Volte-face? You cannot be serious!

26 Jun

It worries me that, increasingly I seem to adopt views which, all too quickly, I change for their exact opposite. My political, social and even moral  core is in meltdown – or at least here today and weirdly changed tomorrow. Take Euro 2012. Just a few days on from spitting vitriol about our national game and lauding the gladiatorial-yet- sportsmanlike delights of top tennis, I am once again drawn by the multi-passing Spaniards,  Pirlo the peerless and the unavoidably admirable Krauts.   Even the host-god Andrei Shevchenko set my pulse racing before the Madeiran strutmeister Ronaldo took the wind out of the Ukrainian sails. The best four make up the semis.

Nalbandian hastened my VF along with the BBC’s near-prurient desire for Sue Barker to stick a microphone up Nalby’s nose so he could make a non-apology for kicking without due care and attention. We all make mistakes was the morally-relative message. Tell that to blood-stained officials everywhere. So I’m back on soccer and off Wimbledon. Hey waitaminnit that nice British girl Heather Watson has just, thrillingly beaten a Czech on Centre Court. We may never hear of her again but savour the back pages for just one day.

What else is on my list of fickle VFs? I appear to be an avid monarchist, judging by my recent appearances at the Derby and on the Mall. I went to church last Sunday and enjoyed the whole affair, even mouthing the Lord’s Prayer – albeit just a little self-consciously. But I’m a signed up member of the Dawkins and Grayling society? Further – I have painted all the doors outside doors at home. B and Q first, then sanding, priming, glossing, followed by a concerted gardening effort. I have had an MOT with my GP. I’ve had alternating opinions throughout June on education: academies, Gove’s  ‘O’ Levels, selection, courswork, private schools, the IB and much more.
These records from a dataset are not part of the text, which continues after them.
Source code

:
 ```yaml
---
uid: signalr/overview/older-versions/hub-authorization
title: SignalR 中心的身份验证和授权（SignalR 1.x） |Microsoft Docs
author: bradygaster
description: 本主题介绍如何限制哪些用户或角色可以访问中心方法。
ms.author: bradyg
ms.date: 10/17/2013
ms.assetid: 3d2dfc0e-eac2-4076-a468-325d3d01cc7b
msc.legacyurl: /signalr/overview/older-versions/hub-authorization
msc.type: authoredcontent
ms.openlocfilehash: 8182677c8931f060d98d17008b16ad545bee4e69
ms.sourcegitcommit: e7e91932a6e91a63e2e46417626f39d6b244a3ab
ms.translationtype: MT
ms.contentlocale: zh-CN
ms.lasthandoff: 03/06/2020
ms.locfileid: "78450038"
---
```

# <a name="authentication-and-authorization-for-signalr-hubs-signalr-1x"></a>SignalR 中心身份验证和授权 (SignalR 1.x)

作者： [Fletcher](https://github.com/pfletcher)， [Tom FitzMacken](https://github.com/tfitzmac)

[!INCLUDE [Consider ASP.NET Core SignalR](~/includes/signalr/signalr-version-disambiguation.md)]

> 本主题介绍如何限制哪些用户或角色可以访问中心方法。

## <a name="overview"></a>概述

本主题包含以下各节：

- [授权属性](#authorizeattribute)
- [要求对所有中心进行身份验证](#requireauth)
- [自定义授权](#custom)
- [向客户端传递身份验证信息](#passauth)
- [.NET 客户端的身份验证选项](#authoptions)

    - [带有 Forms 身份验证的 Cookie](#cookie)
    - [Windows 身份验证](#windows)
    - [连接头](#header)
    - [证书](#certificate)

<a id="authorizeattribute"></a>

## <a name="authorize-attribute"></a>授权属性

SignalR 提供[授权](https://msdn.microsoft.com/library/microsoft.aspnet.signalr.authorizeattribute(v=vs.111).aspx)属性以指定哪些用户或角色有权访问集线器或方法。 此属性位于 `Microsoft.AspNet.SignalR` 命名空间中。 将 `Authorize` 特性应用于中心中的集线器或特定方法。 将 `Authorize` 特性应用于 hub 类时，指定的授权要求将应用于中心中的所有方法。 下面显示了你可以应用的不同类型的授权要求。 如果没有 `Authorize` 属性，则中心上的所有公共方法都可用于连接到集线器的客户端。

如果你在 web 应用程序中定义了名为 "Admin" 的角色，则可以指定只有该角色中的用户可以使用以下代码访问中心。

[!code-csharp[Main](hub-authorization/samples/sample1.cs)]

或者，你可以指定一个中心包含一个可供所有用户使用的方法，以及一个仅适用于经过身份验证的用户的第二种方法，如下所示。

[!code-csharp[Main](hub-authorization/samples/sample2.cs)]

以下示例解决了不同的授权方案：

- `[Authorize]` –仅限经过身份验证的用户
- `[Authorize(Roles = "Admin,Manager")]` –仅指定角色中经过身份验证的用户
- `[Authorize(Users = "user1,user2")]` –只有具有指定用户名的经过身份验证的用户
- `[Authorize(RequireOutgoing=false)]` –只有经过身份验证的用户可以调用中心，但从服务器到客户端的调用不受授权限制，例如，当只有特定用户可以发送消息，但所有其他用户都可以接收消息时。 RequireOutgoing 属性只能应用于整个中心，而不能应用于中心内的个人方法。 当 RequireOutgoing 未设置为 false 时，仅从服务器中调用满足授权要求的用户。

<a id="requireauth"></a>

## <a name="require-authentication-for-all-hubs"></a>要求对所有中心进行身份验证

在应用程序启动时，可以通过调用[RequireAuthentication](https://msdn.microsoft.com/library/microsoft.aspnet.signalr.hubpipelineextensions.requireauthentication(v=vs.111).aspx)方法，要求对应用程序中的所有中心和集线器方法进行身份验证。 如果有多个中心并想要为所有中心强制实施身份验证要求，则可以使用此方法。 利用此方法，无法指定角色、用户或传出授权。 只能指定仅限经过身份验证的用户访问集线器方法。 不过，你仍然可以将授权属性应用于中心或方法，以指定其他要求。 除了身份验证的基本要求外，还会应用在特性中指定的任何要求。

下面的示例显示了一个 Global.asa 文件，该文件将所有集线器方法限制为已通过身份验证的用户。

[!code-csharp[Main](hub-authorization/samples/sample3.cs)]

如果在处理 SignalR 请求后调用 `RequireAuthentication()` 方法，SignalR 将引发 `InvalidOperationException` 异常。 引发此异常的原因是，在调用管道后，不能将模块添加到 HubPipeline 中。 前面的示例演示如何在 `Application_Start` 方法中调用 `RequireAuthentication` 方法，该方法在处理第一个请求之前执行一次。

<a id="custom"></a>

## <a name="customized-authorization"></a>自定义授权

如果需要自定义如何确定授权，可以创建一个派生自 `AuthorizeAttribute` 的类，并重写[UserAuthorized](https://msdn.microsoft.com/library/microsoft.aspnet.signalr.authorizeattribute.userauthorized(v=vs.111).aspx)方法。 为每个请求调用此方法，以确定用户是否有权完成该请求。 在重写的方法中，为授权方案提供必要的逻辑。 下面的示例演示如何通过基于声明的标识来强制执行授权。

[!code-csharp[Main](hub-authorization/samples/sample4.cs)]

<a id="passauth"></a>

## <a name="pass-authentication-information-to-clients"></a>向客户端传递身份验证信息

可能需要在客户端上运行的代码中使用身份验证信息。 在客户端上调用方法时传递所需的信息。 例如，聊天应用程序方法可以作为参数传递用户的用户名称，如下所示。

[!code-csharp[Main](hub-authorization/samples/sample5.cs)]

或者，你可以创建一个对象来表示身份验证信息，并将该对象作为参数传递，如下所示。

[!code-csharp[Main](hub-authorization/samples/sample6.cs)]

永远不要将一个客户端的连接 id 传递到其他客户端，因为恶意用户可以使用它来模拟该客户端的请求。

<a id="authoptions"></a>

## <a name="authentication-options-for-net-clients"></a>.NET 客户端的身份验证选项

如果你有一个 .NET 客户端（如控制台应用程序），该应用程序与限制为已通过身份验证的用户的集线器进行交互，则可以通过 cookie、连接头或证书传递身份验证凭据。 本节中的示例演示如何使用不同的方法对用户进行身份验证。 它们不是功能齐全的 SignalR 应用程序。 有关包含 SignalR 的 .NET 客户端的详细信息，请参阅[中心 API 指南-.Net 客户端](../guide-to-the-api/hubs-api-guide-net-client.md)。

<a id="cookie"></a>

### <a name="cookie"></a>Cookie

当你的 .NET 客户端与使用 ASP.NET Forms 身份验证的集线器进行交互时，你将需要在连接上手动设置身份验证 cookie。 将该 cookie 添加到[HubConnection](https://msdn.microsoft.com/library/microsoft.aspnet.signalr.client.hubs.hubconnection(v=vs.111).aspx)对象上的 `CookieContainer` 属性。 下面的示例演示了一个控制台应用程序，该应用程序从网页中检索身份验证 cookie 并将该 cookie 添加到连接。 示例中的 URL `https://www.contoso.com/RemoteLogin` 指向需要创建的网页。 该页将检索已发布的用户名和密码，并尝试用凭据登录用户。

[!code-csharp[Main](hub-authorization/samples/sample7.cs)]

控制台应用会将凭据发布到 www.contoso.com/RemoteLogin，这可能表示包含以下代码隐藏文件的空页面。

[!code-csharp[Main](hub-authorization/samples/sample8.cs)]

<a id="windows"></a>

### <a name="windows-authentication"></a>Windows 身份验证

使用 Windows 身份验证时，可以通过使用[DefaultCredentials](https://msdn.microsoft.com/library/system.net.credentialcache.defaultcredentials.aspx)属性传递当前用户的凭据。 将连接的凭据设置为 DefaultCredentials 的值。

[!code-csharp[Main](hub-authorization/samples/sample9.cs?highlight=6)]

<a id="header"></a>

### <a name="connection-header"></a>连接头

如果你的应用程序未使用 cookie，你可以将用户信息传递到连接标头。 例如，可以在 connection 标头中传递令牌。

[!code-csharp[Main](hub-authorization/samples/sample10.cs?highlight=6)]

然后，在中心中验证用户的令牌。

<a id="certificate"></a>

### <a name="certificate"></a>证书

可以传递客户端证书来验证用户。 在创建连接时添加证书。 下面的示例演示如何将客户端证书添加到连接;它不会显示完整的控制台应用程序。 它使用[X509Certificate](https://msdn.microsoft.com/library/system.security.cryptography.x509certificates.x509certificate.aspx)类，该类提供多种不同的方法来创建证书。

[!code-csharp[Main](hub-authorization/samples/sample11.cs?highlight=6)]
I am an avowed mysoginist when it comes to modern literature -I ‘m not that fond of Jane Austen either. So why have I read Arundhati Roy, Anita Shreeve and P D James in the last couple of months – and enjoyed them? The last play I went to was written by a woman and the last 3 CDs (yes, I know, dinosaur) I bought were Adele 21, Dolly Parton’s Greatest Hits and something by Katie Melua. I’m exaggerating a fraction but you get the point. I don’t know what I think about anything any more. Worse, I seem not to care very much as long as people behave well in public.

Having banged on about the dearth of good public manners, I was disarmed this morning when a young girl (8 or 9) held a door open for me and rejoined my thanks with a ”You’re welcome.’ No hint of sarcasm either. She had a strong hint of Glaswegian in her voice. Another prejudice squashed. I did some gardening and enjoyed it. I went to a pub and didn’t. I had a conversation with a cold-caller and he seemed not to try to sell me anything. Strange times.

There is a good deal of ‘perceived wisdom’ out there. What we should do and say and think given a set of recognisable circumstances. Some of this wisdom is underwritten by law but the conforming pressure exerted by powerful groups in society becomes pernicious when our thoughts are scrambled by undue influence. From what to let your 5 year watch on TV to WMDs, we are led blindly by a perverse conformity. And the older and wiser we get, the more we struggle with what we really think.

It’s good to change opinions – do it whenever you are moved to do so. It’s a sign that you are reviewing a set of thoughts and beliefs in the light of new information or just a change of heart. A volte-face can reveal an intelligent humility but not if dishonestly delivered. Ed Miliband’s trumpeted admission that New Labour got it wrong on immigration would have been a worthy reversal if espoused in office rather than opposition. I have a great buddy who invariably brings furious debates to a convulsive conclusion by raising a white flag and lamenting,”If you’re going to present me with really good reasons why my point of view is invalid, I’ll have to back down!” Would that the boys in Westminster could manage that sort of emotional intelligence.

Back to Wimbledon. I rarely buy strawberries but they’re in the fridge right now. I want: Andy to have his back massaged by Virginia Wade; Brits to fail, as ever, gloriously; Tim Henman to be caught swearing at Sue Barker; Boris Becker to get a shave and look his age; Maria Sharapova to wear a muzzle; Roger Federer to go all the way because he really is poetry in motion. Most of all though, I need the brilliant analysis of John McEnroe to make eloquent sense of the big matches. And sun. Too much to ask? You cannot be serious!